Hi, are you able to provide me with a list of ChEBI ID's which have these issues and i will try and fix them manually. For example, i have replaced the article name in the problematic entry 8033 (CHEBI:27570) with the PMID of the article which will solve most of the issues.

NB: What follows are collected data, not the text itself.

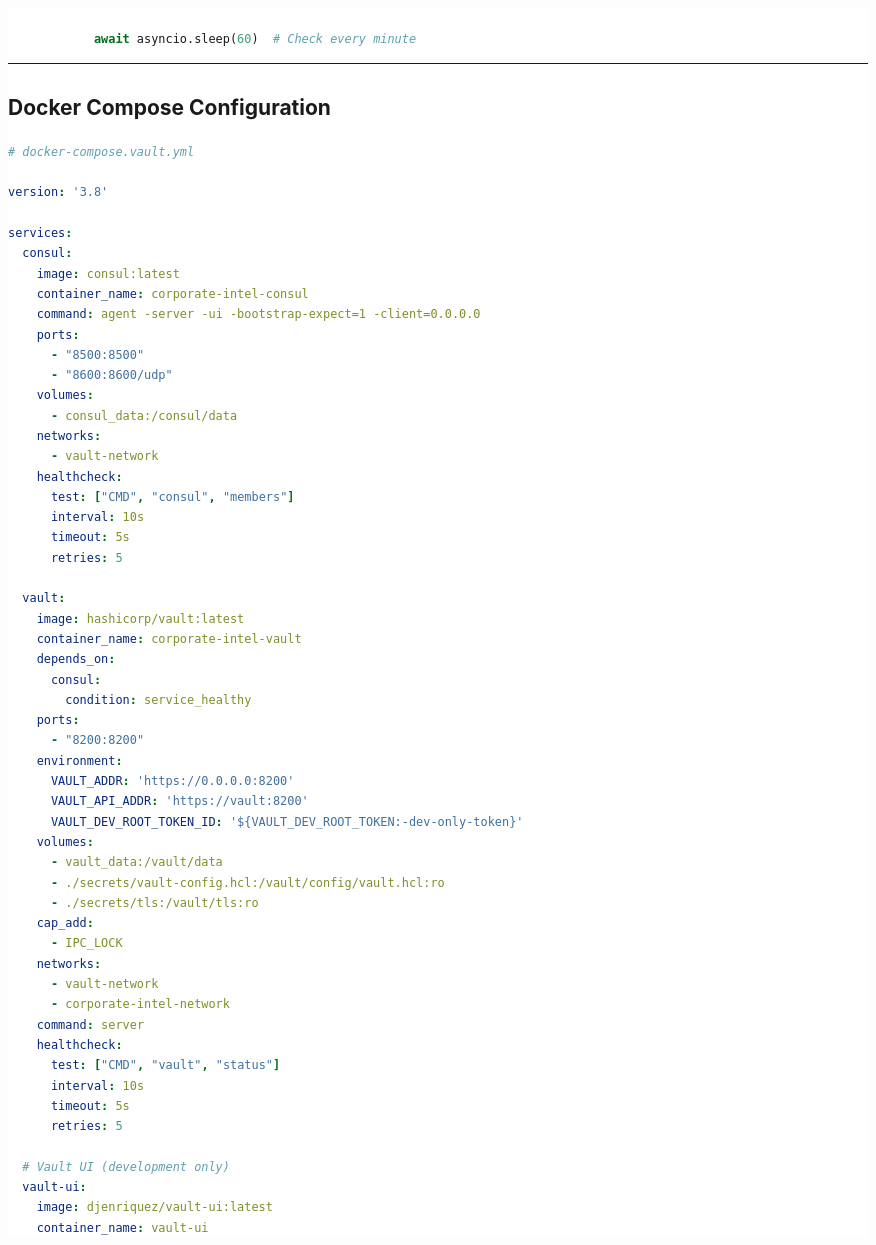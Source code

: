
 ```python

            await asyncio.sleep(60)  # Check every minute
```

---

## Docker Compose Configuration

```yaml
# docker-compose.vault.yml

version: '3.8'

services:
  consul:
    image: consul:latest
    container_name: corporate-intel-consul
    command: agent -server -ui -bootstrap-expect=1 -client=0.0.0.0
    ports:
      - "8500:8500"
      - "8600:8600/udp"
    volumes:
      - consul_data:/consul/data
    networks:
      - vault-network
    healthcheck:
      test: ["CMD", "consul", "members"]
      interval: 10s
      timeout: 5s
      retries: 5

  vault:
    image: hashicorp/vault:latest
    container_name: corporate-intel-vault
    depends_on:
      consul:
        condition: service_healthy
    ports:
      - "8200:8200"
    environment:
      VAULT_ADDR: 'https://0.0.0.0:8200'
      VAULT_API_ADDR: 'https://vault:8200'
      VAULT_DEV_ROOT_TOKEN_ID: '${VAULT_DEV_ROOT_TOKEN:-dev-only-token}'
    volumes:
      - vault_data:/vault/data
      - ./secrets/vault-config.hcl:/vault/config/vault.hcl:ro
      - ./secrets/tls:/vault/tls:ro
    cap_add:
      - IPC_LOCK
    networks:
      - vault-network
      - corporate-intel-network
    command: server
    healthcheck:
      test: ["CMD", "vault", "status"]
      interval: 10s
      timeout: 5s
      retries: 5

  # Vault UI (development only)
  vault-ui:
    image: djenriquez/vault-ui:latest
    container_name: vault-ui
```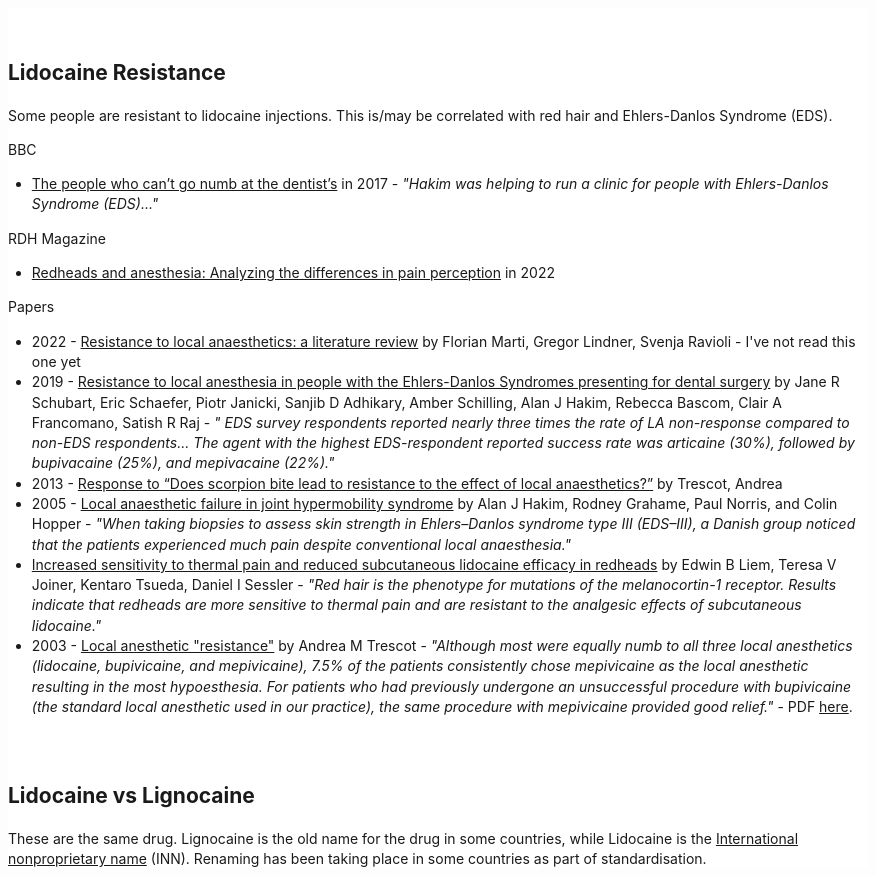 <br />

## Lidocaine Resistance

Some people are resistant to lidocaine injections. This is/may be correlated with red hair and Ehlers-Danlos Syndrome (EDS).

BBC

* [The people who can’t go numb at the dentist’s](https://www.bbc.com/future/article/20170106-the-people-who-cant-go-numb-at-the-dentists) in 2017 - *"Hakim was helping to run a clinic for people with Ehlers-Danlos Syndrome (EDS)..."*

RDH Magazine

* [Redheads and anesthesia: Analyzing the differences in pain perception](https://www.rdhmag.com/patient-care/article/14223142/redheads-and-anesthesia-analyzing-the-differences-in-pain-perception) in 2022

Papers

* 2022 - [Resistance to local anaesthetics: a literature review](https://doi.org/10.1016/j.bja.2022.05.006) by Florian Marti, Gregor Lindner, Svenja Ravioli - I've not read this one yet
* 2019 - [Resistance to local anesthesia in people with the Ehlers-Danlos Syndromes presenting for dental surgery](https://pubmed.ncbi.nlm.nih.gov/31723666/) by Jane R Schubart, Eric Schaefer, Piotr Janicki, Sanjib D Adhikary, Amber Schilling, Alan J Hakim, Rebecca Bascom, Clair A Francomano, Satish R Raj - *" EDS survey respondents reported nearly three times the rate of LA non-response compared to non-EDS respondents... The agent with the highest EDS-respondent reported success rate was articaine (30%), followed by bupivacaine (25%), and mepivacaine (22%)."*
* 2013 - [Response to “Does scorpion bite lead to resistance to the effect of local anaesthetics?”](https://journals.lww.com/ijaweb/Fulltext/2013/57020/Response_to__Does_scorpion_bite_lead_to_resistance.32.aspx) by Trescot, Andrea
* 2005 - [Local anaesthetic failure in joint hypermobility syndrome](https://www.ncbi.nlm.nih.gov/pmc/articles/PMC1079398/) by Alan J Hakim, Rodney Grahame, Paul Norris, and Colin Hopper - *"When taking biopsies to assess skin strength in Ehlers–Danlos syndrome type III (EDS–III), a Danish group noticed that the patients experienced much pain despite conventional local anaesthesia."*
* [Increased sensitivity to thermal pain and reduced subcutaneous lidocaine efficacy in redheads](https://pubmed.ncbi.nlm.nih.gov/15731586/) by 
Edwin B Liem, Teresa V Joiner, Kentaro Tsueda, Daniel I Sessler - *"Red hair is the phenotype for mutations of the melanocortin-1 receptor. Results indicate that redheads are more sensitive to thermal pain and are resistant to the analgesic effects of subcutaneous lidocaine."*
* 2003 - [Local anesthetic "resistance"](https://pubmed.ncbi.nlm.nih.gov/16880874/) by Andrea M Trescot - *"Although most were equally numb to all three local anesthetics (lidocaine, bupivicaine, and mepivicaine), 7.5% of the patients consistently chose mepivicaine as the local anesthetic resulting in the most hypoesthesia. For patients who had previously undergone an unsuccessful procedure with bupivicaine (the standard local anesthetic used in our practice), the same procedure with mepivicaine provided good relief."* - PDF [here](https://www.painphysicianjournal.com/current/pdf?article=MTg3&journal=16).

<br />

## Lidocaine vs Lignocaine

These are the same drug. Lignocaine is the old name for the drug in some countries, while Lidocaine is the 
[International nonproprietary name](https://en.wikipedia.org/wiki/International_nonproprietary_name) (INN). Renaming has been taking place in some countries as part of standardisation.
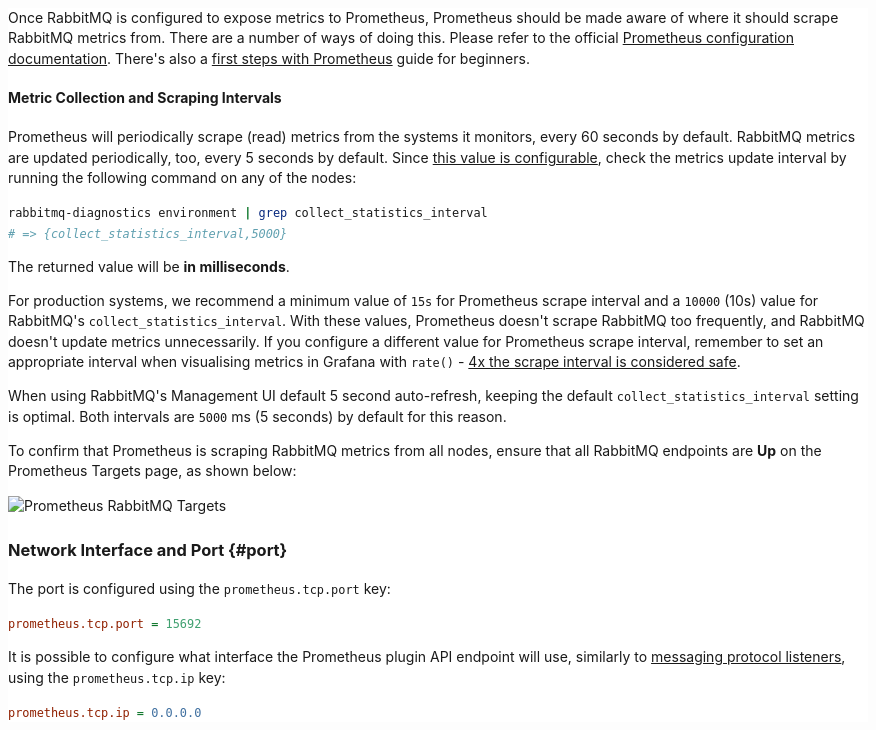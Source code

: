 Once RabbitMQ is configured to expose metrics to Prometheus, Prometheus should be made
aware of where it should scrape RabbitMQ metrics from. There are a number of ways of doing this.
Please refer to the official <a href="https://prometheus.io/docs/prometheus/latest/configuration/configuration/"
target="_blank" rel="noopener noreferrer">Prometheus configuration documentation</a>.
There's also a <a href="https://prometheus.io/docs/introduction/first_steps/" target="_blank" rel="noopener noreferrer">first steps with Prometheus</a> guide
for beginners.

#### Metric Collection and Scraping Intervals

Prometheus will periodically scrape (read) metrics from the systems it
monitors, every 60 seconds by default. RabbitMQ metrics are updated
periodically, too, every 5 seconds by default. Since [this value is
configurable](./management#statistics-interval), check the metrics update
interval by running the following command on any of the nodes:

```bash
rabbitmq-diagnostics environment | grep collect_statistics_interval
# => {collect_statistics_interval,5000}
```

The returned value will be **in milliseconds**.

For production systems, we recommend a minimum value of `15s` for Prometheus
scrape interval and a `10000` (10s) value for RabbitMQ's
`collect_statistics_interval`.  With these values, Prometheus doesn't scrape
RabbitMQ too frequently, and RabbitMQ doesn't update metrics unnecessarily. If
you configure a different value for Prometheus scrape interval, remember to set an
appropriate interval when visualising metrics in Grafana with `rate()` - <a
href="https://www.robustperception.io/what-range-should-i-use-with-rate"
target="_blank" rel="noopener noreferrer">4x the scrape interval is considered safe</a>.

When using RabbitMQ's Management UI default 5 second auto-refresh, keeping
the default `collect_statistics_interval` setting is optimal. Both intervals are `5000` ms
(5 seconds) by default for this reason.

To confirm that Prometheus is scraping RabbitMQ metrics from all nodes, ensure
that all RabbitMQ endpoints are **Up** on the Prometheus Targets page, as shown
below:

![Prometheus RabbitMQ Targets](/img/monitoring/prometheus/prometheus-targets.png)

### Network Interface and Port {#port}

The port is configured using the `prometheus.tcp.port` key:

```ini
prometheus.tcp.port = 15692
```

It is possible to configure what interface the Prometheus plugin API endpoint will use, similarly
to [messaging protocol listeners](./networking#interfaces), using
the `prometheus.tcp.ip` key:

```ini
prometheus.tcp.ip = 0.0.0.0
```
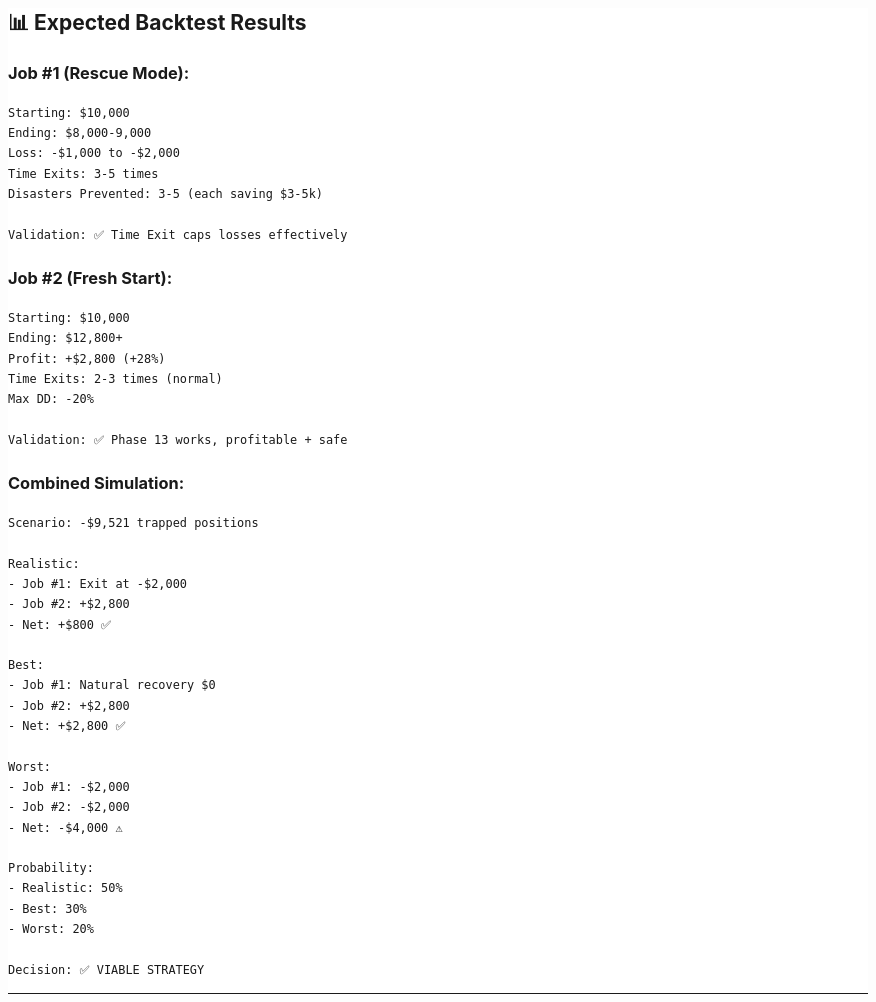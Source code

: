
## 📊 **Expected Backtest Results**

### **Job #1 (Rescue Mode)**:
```
Starting: $10,000
Ending: $8,000-9,000
Loss: -$1,000 to -$2,000
Time Exits: 3-5 times
Disasters Prevented: 3-5 (each saving $3-5k)

Validation: ✅ Time Exit caps losses effectively
```

### **Job #2 (Fresh Start)**:
```
Starting: $10,000
Ending: $12,800+
Profit: +$2,800 (+28%)
Time Exits: 2-3 times (normal)
Max DD: -20%

Validation: ✅ Phase 13 works, profitable + safe
```

### **Combined Simulation**:
```
Scenario: -$9,521 trapped positions

Realistic:
- Job #1: Exit at -$2,000
- Job #2: +$2,800
- Net: +$800 ✅

Best:
- Job #1: Natural recovery $0
- Job #2: +$2,800
- Net: +$2,800 ✅

Worst:
- Job #1: -$2,000
- Job #2: -$2,000
- Net: -$4,000 ⚠️

Probability:
- Realistic: 50%
- Best: 30%
- Worst: 20%

Decision: ✅ VIABLE STRATEGY
```

---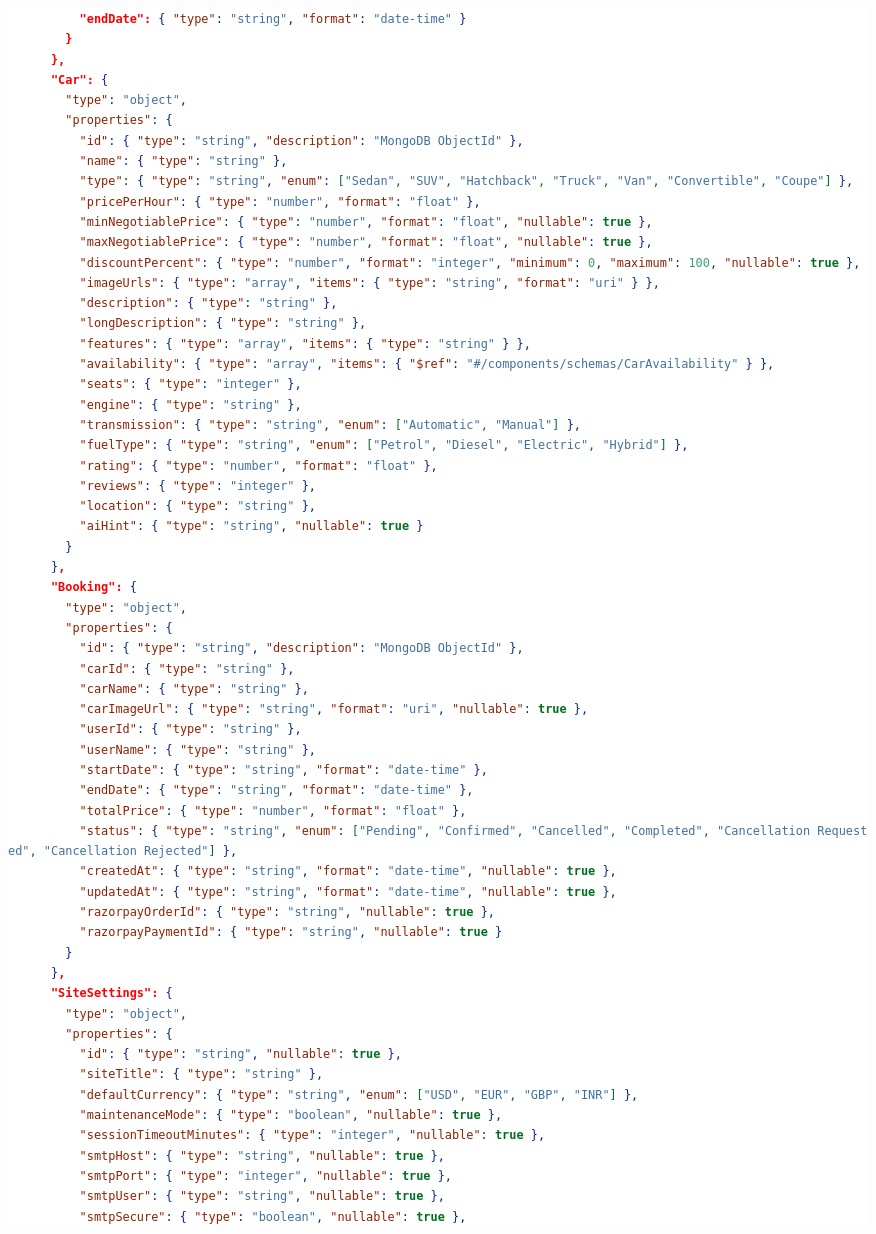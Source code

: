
 ```json
          "endDate": { "type": "string", "format": "date-time" }
        }
      },
      "Car": {
        "type": "object",
        "properties": {
          "id": { "type": "string", "description": "MongoDB ObjectId" },
          "name": { "type": "string" },
          "type": { "type": "string", "enum": ["Sedan", "SUV", "Hatchback", "Truck", "Van", "Convertible", "Coupe"] },
          "pricePerHour": { "type": "number", "format": "float" },
          "minNegotiablePrice": { "type": "number", "format": "float", "nullable": true },
          "maxNegotiablePrice": { "type": "number", "format": "float", "nullable": true },
          "discountPercent": { "type": "number", "format": "integer", "minimum": 0, "maximum": 100, "nullable": true },
          "imageUrls": { "type": "array", "items": { "type": "string", "format": "uri" } },
          "description": { "type": "string" },
          "longDescription": { "type": "string" },
          "features": { "type": "array", "items": { "type": "string" } },
          "availability": { "type": "array", "items": { "$ref": "#/components/schemas/CarAvailability" } },
          "seats": { "type": "integer" },
          "engine": { "type": "string" },
          "transmission": { "type": "string", "enum": ["Automatic", "Manual"] },
          "fuelType": { "type": "string", "enum": ["Petrol", "Diesel", "Electric", "Hybrid"] },
          "rating": { "type": "number", "format": "float" },
          "reviews": { "type": "integer" },
          "location": { "type": "string" },
          "aiHint": { "type": "string", "nullable": true }
        }
      },
      "Booking": {
        "type": "object",
        "properties": {
          "id": { "type": "string", "description": "MongoDB ObjectId" },
          "carId": { "type": "string" },
          "carName": { "type": "string" },
          "carImageUrl": { "type": "string", "format": "uri", "nullable": true },
          "userId": { "type": "string" },
          "userName": { "type": "string" },
          "startDate": { "type": "string", "format": "date-time" },
          "endDate": { "type": "string", "format": "date-time" },
          "totalPrice": { "type": "number", "format": "float" },
          "status": { "type": "string", "enum": ["Pending", "Confirmed", "Cancelled", "Completed", "Cancellation Requested", "Cancellation Rejected"] },
          "createdAt": { "type": "string", "format": "date-time", "nullable": true },
          "updatedAt": { "type": "string", "format": "date-time", "nullable": true },
          "razorpayOrderId": { "type": "string", "nullable": true },
          "razorpayPaymentId": { "type": "string", "nullable": true }
        }
      },
      "SiteSettings": {
        "type": "object",
        "properties": {
          "id": { "type": "string", "nullable": true },
          "siteTitle": { "type": "string" },
          "defaultCurrency": { "type": "string", "enum": ["USD", "EUR", "GBP", "INR"] },
          "maintenanceMode": { "type": "boolean", "nullable": true },
          "sessionTimeoutMinutes": { "type": "integer", "nullable": true },
          "smtpHost": { "type": "string", "nullable": true },
          "smtpPort": { "type": "integer", "nullable": true },
          "smtpUser": { "type": "string", "nullable": true },
          "smtpSecure": { "type": "boolean", "nullable": true },
```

Unfortunately, we are a little understaffed at ChEBI right now, and I work for other projects as well. I know the files should be properly formatted, but we do not have the resources right now to perform new development/fixes of code often. However, some of this issues might be fixed by our curator. I found that the problematic records right now are:
cat -A compound_origins.tsv | grep -v -B 1 "^[0-9]"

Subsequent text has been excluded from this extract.